Any given year, drought, flood, hail, wind, insects, fungus and a host of other natural disasters can destroy a crop. With it, though, go human lives - not just a few families out on the prairie but whole towns that depend upon the surrounding farms to support their livelihoods.

This autumn through next spring, there will be more auctions of farm equipment than usual as the latest drought ends many dreams. Some will say it's just an acceleration of rural America's inevitable decline.

I like to think, though, not of the end a drought can bring but of those years after 1894 when the land turned moist and green again. It's a good image to keep in one's head whenever faced with adversity.

Certainly, it must be the vision of those farmers who are determined to go on as long as they can.

(originally published Sept. 14, 2003)

September 07, 2004

To find our values, we must look beyond the literal

Most of us know a place where our values can be found. These locales, usually deep from our past, don't directly shout their significance to others or us; instead, like an impressionistic painting they live in us through their poignancy.

In Iowa, as across the Midwest, one such place is the farm.

• • •

Gazing across a verdant field as harvest approaches, many can recall the stories of determination, of incredible privation, to which our parents or grandparents held tight so they could survive year after year, just to build their stead. After more than a century of hard work between generations, such homesteads in the Midwest can stretch hundreds of acres about a clapboard farmhouse.

Often those homes were constructed during the First World War's high prices and good times. Many farmers deliberately designed them so the front door faced the churning windmill that constantly shifted in the ever changing but always present breeze.

Just beyond the farmhouse and windmill will sit a red barn and crumbling granary, each added following the next great war. Two decades after that, when many of us were just children, a pole shed and modern silos were erected, their silver caps glowing in both day and moonlight, as if stars.

Surrounding the home farm, broad fields cross the prairie swell for half a mile in every direction. All spring, golden sunshine warms and rain moistens the black soil, and by early summer the wind blows in the heady scent of blossoming green. Through summer and aut-umn, those same winds carry the bawling of white-headed cattle let loose to graze upon the dormant crop.

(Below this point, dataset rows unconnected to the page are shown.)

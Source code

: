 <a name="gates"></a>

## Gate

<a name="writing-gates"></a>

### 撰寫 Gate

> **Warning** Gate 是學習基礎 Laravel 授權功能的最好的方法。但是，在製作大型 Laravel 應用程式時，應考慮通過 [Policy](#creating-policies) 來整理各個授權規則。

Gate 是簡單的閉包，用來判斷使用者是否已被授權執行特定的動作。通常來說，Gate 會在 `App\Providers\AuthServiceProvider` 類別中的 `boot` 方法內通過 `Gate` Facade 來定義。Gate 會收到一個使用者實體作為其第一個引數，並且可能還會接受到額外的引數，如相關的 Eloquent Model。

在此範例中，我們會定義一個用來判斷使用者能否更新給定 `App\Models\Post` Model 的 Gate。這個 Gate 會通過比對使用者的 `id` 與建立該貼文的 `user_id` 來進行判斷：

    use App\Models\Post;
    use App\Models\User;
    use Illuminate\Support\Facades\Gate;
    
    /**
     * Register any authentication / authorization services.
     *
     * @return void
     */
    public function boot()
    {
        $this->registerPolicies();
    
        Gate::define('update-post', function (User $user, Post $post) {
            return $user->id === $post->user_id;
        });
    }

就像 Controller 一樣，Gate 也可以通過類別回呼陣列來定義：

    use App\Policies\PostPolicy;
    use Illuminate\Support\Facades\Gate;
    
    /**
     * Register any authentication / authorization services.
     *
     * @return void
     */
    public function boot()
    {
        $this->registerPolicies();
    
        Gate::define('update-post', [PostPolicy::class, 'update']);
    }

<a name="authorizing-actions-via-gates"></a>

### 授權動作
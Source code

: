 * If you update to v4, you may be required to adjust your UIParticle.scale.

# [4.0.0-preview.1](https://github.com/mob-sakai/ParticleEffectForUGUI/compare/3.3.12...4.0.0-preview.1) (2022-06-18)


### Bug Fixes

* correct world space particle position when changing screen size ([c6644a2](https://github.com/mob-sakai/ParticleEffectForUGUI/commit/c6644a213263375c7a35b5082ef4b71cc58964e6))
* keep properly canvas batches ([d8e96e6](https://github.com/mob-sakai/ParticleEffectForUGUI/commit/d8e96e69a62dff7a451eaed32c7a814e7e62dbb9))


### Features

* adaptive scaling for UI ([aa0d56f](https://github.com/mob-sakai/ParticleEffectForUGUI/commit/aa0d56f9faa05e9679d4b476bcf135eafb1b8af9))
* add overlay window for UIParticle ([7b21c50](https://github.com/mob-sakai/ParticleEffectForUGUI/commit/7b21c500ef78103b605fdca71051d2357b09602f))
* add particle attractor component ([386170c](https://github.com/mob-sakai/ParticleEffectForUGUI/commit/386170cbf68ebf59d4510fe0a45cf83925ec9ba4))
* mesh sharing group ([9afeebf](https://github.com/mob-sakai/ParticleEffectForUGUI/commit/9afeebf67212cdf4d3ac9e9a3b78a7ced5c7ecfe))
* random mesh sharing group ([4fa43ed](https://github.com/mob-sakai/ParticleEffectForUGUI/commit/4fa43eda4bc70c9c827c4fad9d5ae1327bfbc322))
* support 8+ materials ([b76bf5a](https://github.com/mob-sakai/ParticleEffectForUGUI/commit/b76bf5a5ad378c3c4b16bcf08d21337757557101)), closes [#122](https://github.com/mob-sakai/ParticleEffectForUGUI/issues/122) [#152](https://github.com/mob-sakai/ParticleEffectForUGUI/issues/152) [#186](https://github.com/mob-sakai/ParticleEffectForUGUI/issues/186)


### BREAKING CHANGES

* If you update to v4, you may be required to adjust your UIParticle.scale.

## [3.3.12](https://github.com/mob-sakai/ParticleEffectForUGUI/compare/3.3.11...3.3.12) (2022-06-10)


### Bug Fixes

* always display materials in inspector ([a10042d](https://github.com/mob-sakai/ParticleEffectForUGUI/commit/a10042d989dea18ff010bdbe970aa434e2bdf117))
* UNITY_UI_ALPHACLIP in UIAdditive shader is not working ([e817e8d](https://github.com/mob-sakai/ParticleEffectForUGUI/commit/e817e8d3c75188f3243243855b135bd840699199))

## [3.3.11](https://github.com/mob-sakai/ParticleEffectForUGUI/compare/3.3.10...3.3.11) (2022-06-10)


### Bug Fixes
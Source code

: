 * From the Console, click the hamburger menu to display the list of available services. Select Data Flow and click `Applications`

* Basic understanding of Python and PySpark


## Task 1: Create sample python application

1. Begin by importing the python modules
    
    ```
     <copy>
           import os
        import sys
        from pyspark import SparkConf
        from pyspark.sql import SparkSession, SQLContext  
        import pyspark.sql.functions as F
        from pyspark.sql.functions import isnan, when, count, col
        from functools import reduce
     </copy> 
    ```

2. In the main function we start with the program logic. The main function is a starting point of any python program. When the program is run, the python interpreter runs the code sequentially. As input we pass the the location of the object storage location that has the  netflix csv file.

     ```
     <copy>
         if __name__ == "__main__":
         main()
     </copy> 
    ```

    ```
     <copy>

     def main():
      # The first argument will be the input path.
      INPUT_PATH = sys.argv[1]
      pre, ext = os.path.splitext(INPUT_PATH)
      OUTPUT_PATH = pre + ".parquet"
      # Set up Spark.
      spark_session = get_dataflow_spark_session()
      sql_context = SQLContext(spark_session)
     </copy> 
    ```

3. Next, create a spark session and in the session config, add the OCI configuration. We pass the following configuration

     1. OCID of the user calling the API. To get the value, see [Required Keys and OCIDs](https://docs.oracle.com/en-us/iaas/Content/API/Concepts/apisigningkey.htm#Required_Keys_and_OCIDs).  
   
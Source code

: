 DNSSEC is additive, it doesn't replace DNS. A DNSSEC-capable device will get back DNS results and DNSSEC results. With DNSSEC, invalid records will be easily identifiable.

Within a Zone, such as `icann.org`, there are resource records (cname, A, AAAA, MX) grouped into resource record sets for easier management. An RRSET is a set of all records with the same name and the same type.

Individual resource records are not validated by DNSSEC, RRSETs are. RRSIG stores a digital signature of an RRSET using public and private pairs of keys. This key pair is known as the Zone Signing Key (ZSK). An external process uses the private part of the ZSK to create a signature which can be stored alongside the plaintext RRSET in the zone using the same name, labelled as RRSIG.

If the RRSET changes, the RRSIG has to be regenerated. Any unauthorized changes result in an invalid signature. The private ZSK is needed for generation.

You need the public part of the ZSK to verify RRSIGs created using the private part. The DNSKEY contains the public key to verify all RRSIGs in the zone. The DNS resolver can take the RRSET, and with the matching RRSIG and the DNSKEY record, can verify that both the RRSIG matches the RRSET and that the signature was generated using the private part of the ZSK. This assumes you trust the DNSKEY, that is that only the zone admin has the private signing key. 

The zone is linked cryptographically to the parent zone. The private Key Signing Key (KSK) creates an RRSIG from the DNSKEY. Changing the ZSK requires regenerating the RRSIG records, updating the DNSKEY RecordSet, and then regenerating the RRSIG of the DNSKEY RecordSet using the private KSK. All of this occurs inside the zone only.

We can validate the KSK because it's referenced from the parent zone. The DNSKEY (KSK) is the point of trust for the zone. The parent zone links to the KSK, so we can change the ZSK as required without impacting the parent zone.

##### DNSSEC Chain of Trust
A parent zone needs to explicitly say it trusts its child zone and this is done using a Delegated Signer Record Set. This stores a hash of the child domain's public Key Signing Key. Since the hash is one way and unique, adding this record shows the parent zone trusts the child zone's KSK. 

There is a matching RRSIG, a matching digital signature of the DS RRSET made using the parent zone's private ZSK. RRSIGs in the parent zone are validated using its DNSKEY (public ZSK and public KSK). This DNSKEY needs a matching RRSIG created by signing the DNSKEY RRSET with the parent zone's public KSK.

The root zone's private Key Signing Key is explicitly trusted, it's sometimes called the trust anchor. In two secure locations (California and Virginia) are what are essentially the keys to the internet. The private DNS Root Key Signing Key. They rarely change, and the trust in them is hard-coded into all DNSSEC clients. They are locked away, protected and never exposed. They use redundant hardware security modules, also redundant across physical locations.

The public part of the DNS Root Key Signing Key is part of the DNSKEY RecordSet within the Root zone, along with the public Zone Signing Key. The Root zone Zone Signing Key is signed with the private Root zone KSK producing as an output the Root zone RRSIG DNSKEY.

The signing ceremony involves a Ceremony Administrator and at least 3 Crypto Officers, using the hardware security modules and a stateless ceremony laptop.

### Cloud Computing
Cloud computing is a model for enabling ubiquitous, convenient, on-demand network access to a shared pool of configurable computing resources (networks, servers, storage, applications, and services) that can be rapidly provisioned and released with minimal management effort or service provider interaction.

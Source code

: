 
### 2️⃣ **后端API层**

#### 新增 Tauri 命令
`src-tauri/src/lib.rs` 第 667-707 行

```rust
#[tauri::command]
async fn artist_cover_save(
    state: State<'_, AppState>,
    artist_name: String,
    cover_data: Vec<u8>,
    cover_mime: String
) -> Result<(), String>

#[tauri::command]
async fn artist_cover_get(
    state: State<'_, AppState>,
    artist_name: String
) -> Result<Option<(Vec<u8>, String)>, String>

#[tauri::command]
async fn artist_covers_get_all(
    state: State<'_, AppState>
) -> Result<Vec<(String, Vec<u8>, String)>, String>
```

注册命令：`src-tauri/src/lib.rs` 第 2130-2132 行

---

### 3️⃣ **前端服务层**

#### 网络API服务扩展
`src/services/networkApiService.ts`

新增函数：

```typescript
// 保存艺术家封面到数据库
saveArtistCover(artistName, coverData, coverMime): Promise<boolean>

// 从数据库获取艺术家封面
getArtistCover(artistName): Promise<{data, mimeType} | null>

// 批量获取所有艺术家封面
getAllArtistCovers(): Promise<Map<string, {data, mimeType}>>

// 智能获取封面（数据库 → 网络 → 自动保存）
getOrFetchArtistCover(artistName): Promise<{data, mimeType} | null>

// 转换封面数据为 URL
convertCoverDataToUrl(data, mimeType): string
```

Wire fences mark the boundaries of these farms; sometimes a shallow creek outlines the fourth side. Along that stream, where the grass never shrivels from the hot winds, lay the remnants of the first family homestead, of which nothing is left but decayed wood and an ill osage orange tree, tough-wooded and bushy in branches only.

• • •

Though there were moments of deep cursing, every family member loved the land and was proud of their farm. And it never meant more than during those years of struggle, when sliding corn, bean, wheat or milk prices conspired with ever-rising costs to destroy the spread just as blizzards, dust bowls and locusts had dealt devastating blows to our forefathers.

Of course, a cow could be replaced, the soil replenished and the crops replanted. It is not always so with our inspirations, though.

• • •

Some people prefer to live in the vanilla world of numbers and hard facts. Granted, those aspects of human existence can not be ignored.

But to forsake the expressionistic elements permeating humanity is to deny the way each of us finds strength, joy and meaningfulness in a universe that is not entirely fair or always fruitful.

Sometimes to find value, we must look beyond the literal. It isn't just a corn stalk, a fence post or a barn, after all.

• • •

To wit: A former colleague. Though an adult living in the big city, she always remained proud of having grown up on a farm, boasted of being a country girl through and through from her first pair of bib overalls as a toddler until those summers of her college years when she ran errands to town for combine parts.

She loved the wind's sound and hung chimes upon her parents' porch to capture it. Through the day and into the night, those hollow bars sang magically, as if fairy dust flung from a wand.

But of all the composers she loved, her favorite was the windmill. She said its purling reminded her of a beating heart.